Section 103.43 will be amended to read as follows (new matter italicized): § 103.43 Availability of information

The Secretary may make any information set forth in any reports received pursuant to this part available to any other department or agency of the United States upon the request of the head of such department or agency, made in writing and stating the particular information des ed, the criminal, tax, or regulatory investigation or proceeding in connection with which the information is sought, and the official need therefor. Reports made available under this section to other departments or agencies of the United States shall be received by them in confidence, and shall not be disclosed to any person except for official purposes relating to the investigation or proceeding in connection with which the information is sought.

Section 103.51 will be added :

103.51 Access to records

This part does not authorize the Secretary or any other person to inspect or review the records required to be maintained by Subpart C hereof. Inspection or review or other access to such records is governed by other applicable Federal or State law.

Senator PROXMIRE. Our last witness is William S. Lynch, Chief, Organized Crime and Racketeering Section, Criminal Division, U.S. Department of Justice. We would appreciate very much if you could abbreviate your statement.

STATEMENT OF WILLIAM S. LYNCH, CHIEF, ORGANIZED CRIME

AND RACKETEERING SECTION, CRIMINAL DIVISION, DEPART. MENT OF JUSTICE

Mr. Lynch. I will abbreviate it, Mr. Chairman.

Senator PROXMIRE. Your entire statement will be printed in full in the record.

(The complete statement of Mr. Lynch is printed at p. 117.)

Mr. Lynch. Mr. Chairman, I would like to introduce Edward Joyce, Deputy Chief, and Mr. Robert McBrien, attorney in the section. Mr. Chairman, I will eliminate our analysis of S. 3814 and S. 3828 contained in the early part of my statement.

I would like to say, Mr. Chairman, that I am greatly honored to be here.

As the subcommittee knows, when the Senate bill (S. 3678) which evolved into Public Law 91–508 was being considered by this body, the views of the Department of Justice were presented by Will Wilson, then Assistant Attorney General of the Criminal Division, and Whitney North Seymour, Jr., U.S. attorney, southern district of New York. I will not repeat their very informative testimony in support of the enactment of Public Law 91-508. However, the gravity of these proposed amendments to Public Law 91–508 compels a brief recapitulation of their sentiments.

Particularly in the last decade, Federal law enforcement authorities have come to recognize that criminal abuses and misuses of our financial system equal, if not exceed, the growth of our financial institutions.
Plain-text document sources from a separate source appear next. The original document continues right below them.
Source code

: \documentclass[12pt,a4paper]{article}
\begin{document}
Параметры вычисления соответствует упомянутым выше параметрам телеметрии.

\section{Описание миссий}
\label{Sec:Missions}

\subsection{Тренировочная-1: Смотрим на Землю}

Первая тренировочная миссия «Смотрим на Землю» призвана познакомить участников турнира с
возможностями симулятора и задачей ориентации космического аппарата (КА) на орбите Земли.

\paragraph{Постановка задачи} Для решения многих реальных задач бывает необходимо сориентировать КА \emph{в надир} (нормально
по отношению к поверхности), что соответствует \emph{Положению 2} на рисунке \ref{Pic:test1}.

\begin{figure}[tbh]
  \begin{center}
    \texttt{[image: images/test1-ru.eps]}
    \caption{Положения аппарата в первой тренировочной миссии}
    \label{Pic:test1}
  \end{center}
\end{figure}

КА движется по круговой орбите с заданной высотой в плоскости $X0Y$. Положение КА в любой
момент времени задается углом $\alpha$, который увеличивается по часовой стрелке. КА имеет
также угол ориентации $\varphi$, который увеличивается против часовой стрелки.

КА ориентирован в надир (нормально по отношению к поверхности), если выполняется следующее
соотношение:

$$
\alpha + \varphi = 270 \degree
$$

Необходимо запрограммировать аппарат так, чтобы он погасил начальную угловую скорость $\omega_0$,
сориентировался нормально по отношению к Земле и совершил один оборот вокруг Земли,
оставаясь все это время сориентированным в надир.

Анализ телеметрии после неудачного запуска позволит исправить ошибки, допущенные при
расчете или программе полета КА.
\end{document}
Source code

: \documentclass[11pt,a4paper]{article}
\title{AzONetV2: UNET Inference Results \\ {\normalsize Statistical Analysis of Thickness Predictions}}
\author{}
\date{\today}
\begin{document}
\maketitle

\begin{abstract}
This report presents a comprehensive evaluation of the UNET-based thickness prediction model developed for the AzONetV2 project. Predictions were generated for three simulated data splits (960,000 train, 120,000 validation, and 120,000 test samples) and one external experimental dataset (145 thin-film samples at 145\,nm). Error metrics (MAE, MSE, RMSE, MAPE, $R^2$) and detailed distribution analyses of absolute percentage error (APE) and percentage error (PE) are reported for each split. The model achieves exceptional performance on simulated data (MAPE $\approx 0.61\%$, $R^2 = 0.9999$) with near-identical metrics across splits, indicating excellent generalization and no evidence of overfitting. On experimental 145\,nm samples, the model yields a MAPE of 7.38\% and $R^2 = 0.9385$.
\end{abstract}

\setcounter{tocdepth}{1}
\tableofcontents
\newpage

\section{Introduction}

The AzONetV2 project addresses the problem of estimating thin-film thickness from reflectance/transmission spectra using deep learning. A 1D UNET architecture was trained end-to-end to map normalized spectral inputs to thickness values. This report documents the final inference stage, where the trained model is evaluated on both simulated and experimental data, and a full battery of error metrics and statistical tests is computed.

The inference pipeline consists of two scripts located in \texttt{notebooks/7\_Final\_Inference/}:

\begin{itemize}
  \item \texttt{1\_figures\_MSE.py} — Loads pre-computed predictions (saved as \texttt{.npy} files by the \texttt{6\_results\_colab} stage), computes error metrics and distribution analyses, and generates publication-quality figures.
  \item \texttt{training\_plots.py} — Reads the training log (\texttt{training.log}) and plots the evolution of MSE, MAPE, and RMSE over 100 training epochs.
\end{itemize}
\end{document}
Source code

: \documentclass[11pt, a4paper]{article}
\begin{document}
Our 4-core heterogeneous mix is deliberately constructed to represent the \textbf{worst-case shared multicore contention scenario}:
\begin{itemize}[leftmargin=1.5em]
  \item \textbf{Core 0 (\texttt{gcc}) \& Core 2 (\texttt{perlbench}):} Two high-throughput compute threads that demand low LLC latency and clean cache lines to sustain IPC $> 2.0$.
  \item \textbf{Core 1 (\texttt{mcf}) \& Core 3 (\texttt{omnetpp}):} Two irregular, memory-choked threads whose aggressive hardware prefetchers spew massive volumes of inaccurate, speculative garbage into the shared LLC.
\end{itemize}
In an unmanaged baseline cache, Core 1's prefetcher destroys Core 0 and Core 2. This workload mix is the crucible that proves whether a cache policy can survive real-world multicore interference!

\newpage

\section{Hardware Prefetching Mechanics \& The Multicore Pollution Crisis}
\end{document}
Members of organized crime and white collar criminals engage in a wide range of sophisticated, complex, and illegal financial maneuvers, designed in part to mask the criminal origin of the moneys.

The funds that are concealed and cleansed in these operations derive from crimes such as narcotics trafficking, public corruption, tax evasion, stock fraud and manipulation, other business frauds, illegal gambling, loansharking, black-market profiteering, and other rackets.
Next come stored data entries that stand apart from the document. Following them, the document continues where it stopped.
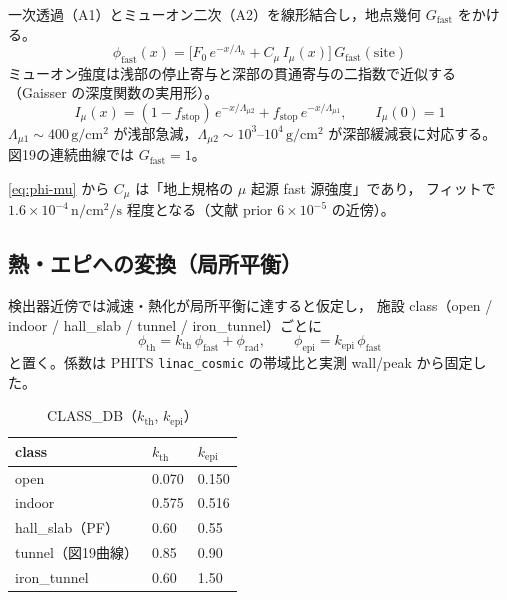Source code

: \documentclass[a4paper,11pt]{ltjsarticle}
\begin{document}
一次透過（A1）とミューオン二次（A2）を線形結合し，地点幾何 $G_{\mathrm{fast}}$ をかける\cite{S1,S2}。
\begin{equation}
  \phi_{\mathrm{fast}}(x)
  = \bigl[ F_0\,e^{-x/\Lambda_h} + C_\mu\,I_\mu(x) \bigr]
    \,G_{\mathrm{fast}}(\mathrm{site})
  \label{eq:fast}
\end{equation}
ミューオン強度は浅部の停止寄与と深部の貫通寄与の二指数で近似する（Gaisser の深度関数の実用形\cite{Gaisser2016,S1}）。
\begin{equation}
  I_\mu(x)
  = (1-f_{\mathrm{stop}})\,e^{-x/\Lambda_{\mu 2}}
    + f_{\mathrm{stop}}\,e^{-x/\Lambda_{\mu 1}},
  \qquad I_\mu(0)=1
  \label{eq:imu}
\end{equation}
$\Lambda_{\mu 1}\sim400\,\mathrm{g/cm^2}$ が浅部急減，$\Lambda_{\mu 2}\sim10^{3}$--$10^{4}\,\mathrm{g/cm^2}$ が深部緩減衰に対応する。
図19の連続曲線では $G_{\mathrm{fast}}=1$。

\eqref{eq:phi-mu} から $C_\mu$ は「地上規格の $\mu$ 起源 fast 源強度」であり，
フィットで $1.6\times10^{-4}\,\mathrm{n/cm^2/s}$ 程度となる（文献 prior $6\times10^{-5}$ の近傍\cite{S1}）。

\subsection{熱・エピへの変換（局所平衡）}

検出器近傍では減速・熱化が局所平衡に達すると仮定し，
施設 class（open / indoor / hall\_slab / tunnel / iron\_tunnel）ごとに
\begin{equation}
  \phi_{\mathrm{th}}
  = k_{\mathrm{th}}\,\phi_{\mathrm{fast}} + \phi_{\mathrm{rad}},
  \qquad
  \phi_{\mathrm{epi}}
  = k_{\mathrm{epi}}\,\phi_{\mathrm{fast}}
  \label{eq:th-epi}
\end{equation}
と置く\cite{S1,S3}。係数は PHITS \texttt{linac\_cosmic} の帯域比と実測 wall/peak から固定した。

\begin{table}[htbp]
  \centering
  \caption{CLASS\_DB（$k_{\mathrm{th}}$, $k_{\mathrm{epi}}$）\cite{S3}}
  \begin{tabular}{lll}
    \toprule
    class & $k_{\mathrm{th}}$ & $k_{\mathrm{epi}}$ \\
    \midrule
    open & 0.070 & 0.150 \\
    indoor & 0.575 & 0.516 \\
    hall\_slab（PF） & 0.60 & 0.55 \\
    tunnel（図19曲線） & 0.85 & 0.90 \\
    iron\_tunnel & 0.60 & 1.50 \\
    \bottomrule
  \end{tabular}
\end{table}
\end{document}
The "sanitized” moneys can be returned clandestinely to finance more of the crimes from which they derived and to facilitate expanded inflation and acquisition of legitimate businesses.

Messrs. Wilson and Seymour testified that an effective fight against organized crime and white collar crime depends in large measure on the maintenance of adequate and appropriate records by financial institutions. Their statements showed that only through required reports of financial transactions can law enforcement authorities pierce the refuges of secret foreign bank accounts and inadequate domestic financial records which provide the hidden conduits for transmission of illegal profits.